=== Your task ===
Leaving out all pictures, return the records word for word.

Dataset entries
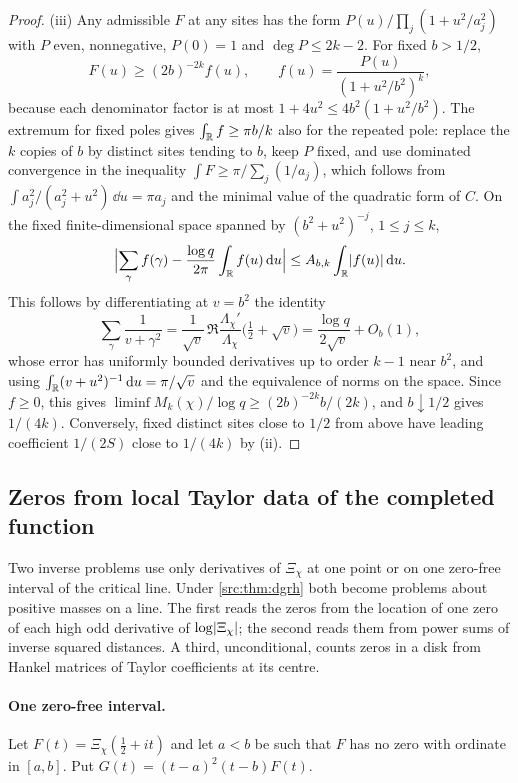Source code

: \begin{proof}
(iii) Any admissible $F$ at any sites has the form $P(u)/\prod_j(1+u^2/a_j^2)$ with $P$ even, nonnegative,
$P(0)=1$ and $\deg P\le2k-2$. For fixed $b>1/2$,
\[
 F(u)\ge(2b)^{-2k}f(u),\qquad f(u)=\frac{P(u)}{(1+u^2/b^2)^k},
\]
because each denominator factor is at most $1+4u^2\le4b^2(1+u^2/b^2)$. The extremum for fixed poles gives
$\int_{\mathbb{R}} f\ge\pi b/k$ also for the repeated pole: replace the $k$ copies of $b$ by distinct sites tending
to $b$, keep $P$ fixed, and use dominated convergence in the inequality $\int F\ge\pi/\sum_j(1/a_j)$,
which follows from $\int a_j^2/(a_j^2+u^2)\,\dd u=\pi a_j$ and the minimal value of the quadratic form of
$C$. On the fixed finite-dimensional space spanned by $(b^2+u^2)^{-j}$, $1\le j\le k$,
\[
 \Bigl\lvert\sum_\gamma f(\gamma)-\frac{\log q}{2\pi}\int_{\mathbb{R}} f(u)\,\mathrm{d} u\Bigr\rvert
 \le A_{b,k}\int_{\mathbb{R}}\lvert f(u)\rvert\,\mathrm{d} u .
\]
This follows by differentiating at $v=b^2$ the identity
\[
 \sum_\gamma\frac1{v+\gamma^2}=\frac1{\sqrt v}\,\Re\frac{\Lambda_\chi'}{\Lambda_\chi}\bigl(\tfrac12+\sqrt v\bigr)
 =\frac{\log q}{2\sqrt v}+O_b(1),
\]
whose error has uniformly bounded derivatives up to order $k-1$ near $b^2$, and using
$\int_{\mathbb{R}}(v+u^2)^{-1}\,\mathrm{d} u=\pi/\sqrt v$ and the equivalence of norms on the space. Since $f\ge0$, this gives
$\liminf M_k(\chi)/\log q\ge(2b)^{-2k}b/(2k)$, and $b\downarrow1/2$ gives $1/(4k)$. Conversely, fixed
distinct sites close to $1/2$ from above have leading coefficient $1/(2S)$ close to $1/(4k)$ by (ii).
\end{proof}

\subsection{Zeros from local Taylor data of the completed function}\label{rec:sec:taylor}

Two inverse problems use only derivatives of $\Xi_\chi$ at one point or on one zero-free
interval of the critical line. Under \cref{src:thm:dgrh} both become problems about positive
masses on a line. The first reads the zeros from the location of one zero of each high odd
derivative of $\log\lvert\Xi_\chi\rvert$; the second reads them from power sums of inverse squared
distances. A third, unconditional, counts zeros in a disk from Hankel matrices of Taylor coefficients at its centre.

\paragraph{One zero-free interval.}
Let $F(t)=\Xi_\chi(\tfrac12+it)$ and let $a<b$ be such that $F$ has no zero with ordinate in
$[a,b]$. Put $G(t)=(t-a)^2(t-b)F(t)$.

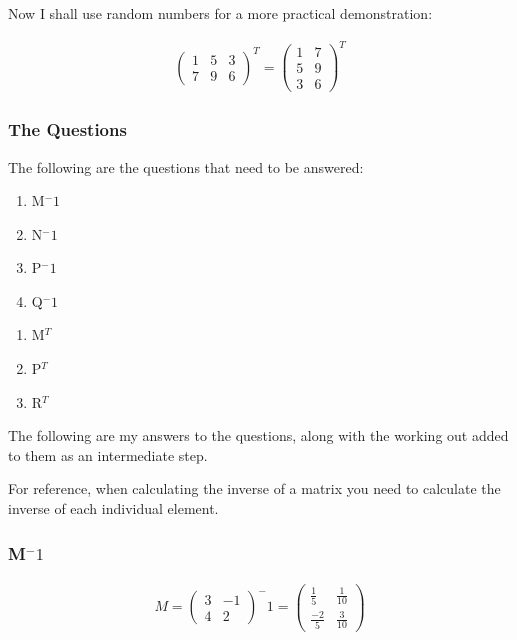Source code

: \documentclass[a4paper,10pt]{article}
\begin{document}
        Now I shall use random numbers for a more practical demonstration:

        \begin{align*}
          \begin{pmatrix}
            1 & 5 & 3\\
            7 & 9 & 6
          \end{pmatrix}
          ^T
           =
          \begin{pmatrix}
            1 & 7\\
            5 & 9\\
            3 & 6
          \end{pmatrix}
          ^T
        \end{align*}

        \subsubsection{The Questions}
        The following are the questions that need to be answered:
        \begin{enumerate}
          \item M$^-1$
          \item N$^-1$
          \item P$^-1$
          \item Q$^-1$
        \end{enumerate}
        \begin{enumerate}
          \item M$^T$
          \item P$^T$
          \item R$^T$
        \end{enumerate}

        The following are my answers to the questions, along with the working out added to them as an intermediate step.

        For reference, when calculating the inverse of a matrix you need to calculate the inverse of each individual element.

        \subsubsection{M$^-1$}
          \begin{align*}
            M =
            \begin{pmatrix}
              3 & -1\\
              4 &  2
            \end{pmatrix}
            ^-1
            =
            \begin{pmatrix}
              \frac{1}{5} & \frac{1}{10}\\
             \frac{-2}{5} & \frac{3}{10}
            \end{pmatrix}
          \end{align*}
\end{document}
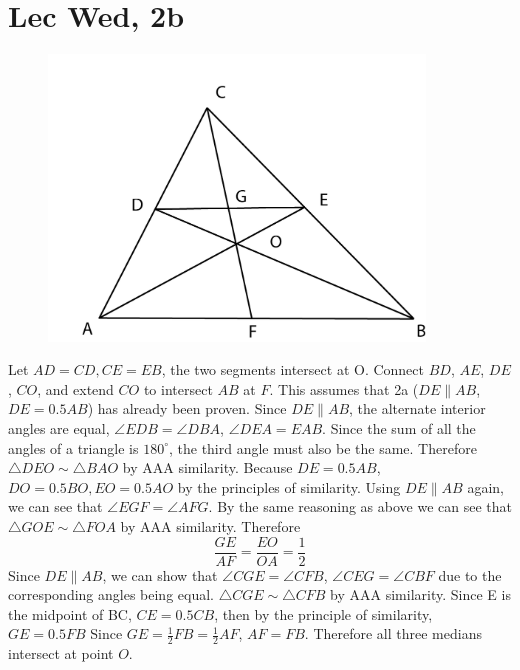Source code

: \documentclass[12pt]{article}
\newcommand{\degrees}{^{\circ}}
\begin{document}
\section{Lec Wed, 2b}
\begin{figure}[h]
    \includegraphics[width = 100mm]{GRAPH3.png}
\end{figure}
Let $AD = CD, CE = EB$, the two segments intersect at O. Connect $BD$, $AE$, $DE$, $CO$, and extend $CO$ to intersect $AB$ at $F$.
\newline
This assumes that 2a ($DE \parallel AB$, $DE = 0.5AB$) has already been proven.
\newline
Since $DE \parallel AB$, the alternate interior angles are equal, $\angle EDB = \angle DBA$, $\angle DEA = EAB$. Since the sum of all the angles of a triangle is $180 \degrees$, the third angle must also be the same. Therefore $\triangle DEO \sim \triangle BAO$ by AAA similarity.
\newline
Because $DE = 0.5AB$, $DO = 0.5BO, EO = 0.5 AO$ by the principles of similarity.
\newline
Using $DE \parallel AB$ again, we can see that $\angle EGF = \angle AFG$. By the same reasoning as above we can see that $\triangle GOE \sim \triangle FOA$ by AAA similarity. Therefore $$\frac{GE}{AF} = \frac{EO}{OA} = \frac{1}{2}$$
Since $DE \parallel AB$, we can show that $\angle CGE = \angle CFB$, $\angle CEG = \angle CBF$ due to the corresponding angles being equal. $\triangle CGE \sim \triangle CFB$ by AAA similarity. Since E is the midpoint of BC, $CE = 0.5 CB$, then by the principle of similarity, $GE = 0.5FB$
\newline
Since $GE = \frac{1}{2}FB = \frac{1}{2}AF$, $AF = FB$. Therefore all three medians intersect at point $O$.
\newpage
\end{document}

=== Answer box ===
Source code

: \begin{proof}
(iii) Any admissible $F$ at any sites has the form $P(u)/\prod_j(1+u^2/a_j^2)$ with $P$ even, nonnegative,
$P(0)=1$ and $\deg P\le2k-2$. For fixed $b>1/2$,
\[
 F(u)\ge(2b)^{-2k}f(u),\qquad f(u)=\frac{P(u)}{(1+u^2/b^2)^k},
\]
because each denominator factor is at most $1+4u^2\le4b^2(1+u^2/b^2)$. The extremum for fixed poles gives
$\int_{\mathbb{R}} f\ge\pi b/k$ also for the repeated pole: replace the $k$ copies of $b$ by distinct sites tending
to $b$, keep $P$ fixed, and use dominated convergence in the inequality $\int F\ge\pi/\sum_j(1/a_j)$,
which follows from $\int a_j^2/(a_j^2+u^2)\,\dd u=\pi a_j$ and the minimal value of the quadratic form of
$C$. On the fixed finite-dimensional space spanned by $(b^2+u^2)^{-j}$, $1\le j\le k$,
\[
 \Bigl\lvert\sum_\gamma f(\gamma)-\frac{\log q}{2\pi}\int_{\mathbb{R}} f(u)\,\mathrm{d} u\Bigr\rvert
 \le A_{b,k}\int_{\mathbb{R}}\lvert f(u)\rvert\,\mathrm{d} u .
\]
This follows by differentiating at $v=b^2$ the identity
\[
 \sum_\gamma\frac1{v+\gamma^2}=\frac1{\sqrt v}\,\Re\frac{\Lambda_\chi'}{\Lambda_\chi}\bigl(\tfrac12+\sqrt v\bigr)
 =\frac{\log q}{2\sqrt v}+O_b(1),
\]
whose error has uniformly bounded derivatives up to order $k-1$ near $b^2$, and using
$\int_{\mathbb{R}}(v+u^2)^{-1}\,\mathrm{d} u=\pi/\sqrt v$ and the equivalence of norms on the space. Since $f\ge0$, this gives
$\liminf M_k(\chi)/\log q\ge(2b)^{-2k}b/(2k)$, and $b\downarrow1/2$ gives $1/(4k)$. Conversely, fixed
distinct sites close to $1/2$ from above have leading coefficient $1/(2S)$ close to $1/(4k)$ by (ii).
\end{proof}

\subsection{Zeros from local Taylor data of the completed function}\label{rec:sec:taylor}

Two inverse problems use only derivatives of $\Xi_\chi$ at one point or on one zero-free
interval of the critical line. Under \cref{src:thm:dgrh} both become problems about positive
masses on a line. The first reads the zeros from the location of one zero of each high odd
derivative of $\log\lvert\Xi_\chi\rvert$; the second reads them from power sums of inverse squared
distances. A third, unconditional, counts zeros in a disk from Hankel matrices of Taylor coefficients at its centre.

\paragraph{One zero-free interval.}
Let $F(t)=\Xi_\chi(\tfrac12+it)$ and let $a<b$ be such that $F$ has no zero with ordinate in
$[a,b]$. Put $G(t)=(t-a)^2(t-b)F(t)$.

Source code

: \documentclass[a4paper,10pt]{article}
\begin{document}
        Now I shall use random numbers for a more practical demonstration:

        \begin{align*}
          \begin{pmatrix}
            1 & 5 & 3\\
            7 & 9 & 6
          \end{pmatrix}
          ^T
           =
          \begin{pmatrix}
            1 & 7\\
            5 & 9\\
            3 & 6
          \end{pmatrix}
          ^T
        \end{align*}

        \subsubsection{The Questions}
        The following are the questions that need to be answered:
        \begin{enumerate}
          \item M$^-1$
          \item N$^-1$
          \item P$^-1$
          \item Q$^-1$
        \end{enumerate}
        \begin{enumerate}
          \item M$^T$
          \item P$^T$
          \item R$^T$
        \end{enumerate}

        The following are my answers to the questions, along with the working out added to them as an intermediate step.

        For reference, when calculating the inverse of a matrix you need to calculate the inverse of each individual element.

        \subsubsection{M$^-1$}
          \begin{align*}
            M =
            \begin{pmatrix}
              3 & -1\\
              4 &  2
            \end{pmatrix}
            ^-1
            =
            \begin{pmatrix}
              \frac{1}{5} & \frac{1}{10}\\
             \frac{-2}{5} & \frac{3}{10}
            \end{pmatrix}
          \end{align*}
\end{document}
Source code

: \documentclass[12pt]{article}
\newcommand{\degrees}{^{\circ}}
\begin{document}
\section{Lec Wed, 2b}
\begin{figure}[h]
    \includegraphics[width = 100mm]{GRAPH3.png}
\end{figure}
Let $AD = CD, CE = EB$, the two segments intersect at O. Connect $BD$, $AE$, $DE$, $CO$, and extend $CO$ to intersect $AB$ at $F$.
\newline
This assumes that 2a ($DE \parallel AB$, $DE = 0.5AB$) has already been proven.
\newline
Since $DE \parallel AB$, the alternate interior angles are equal, $\angle EDB = \angle DBA$, $\angle DEA = EAB$. Since the sum of all the angles of a triangle is $180 \degrees$, the third angle must also be the same. Therefore $\triangle DEO \sim \triangle BAO$ by AAA similarity.
\newline
Because $DE = 0.5AB$, $DO = 0.5BO, EO = 0.5 AO$ by the principles of similarity.
\newline
Using $DE \parallel AB$ again, we can see that $\angle EGF = \angle AFG$. By the same reasoning as above we can see that $\triangle GOE \sim \triangle FOA$ by AAA similarity. Therefore $$\frac{GE}{AF} = \frac{EO}{OA} = \frac{1}{2}$$
Since $DE \parallel AB$, we can show that $\angle CGE = \angle CFB$, $\angle CEG = \angle CBF$ due to the corresponding angles being equal. $\triangle CGE \sim \triangle CFB$ by AAA similarity. Since E is the midpoint of BC, $CE = 0.5 CB$, then by the principle of similarity, $GE = 0.5FB$
\newline
Since $GE = \frac{1}{2}FB = \frac{1}{2}AF$, $AF = FB$. Therefore all three medians intersect at point $O$.
\newpage
\end{document}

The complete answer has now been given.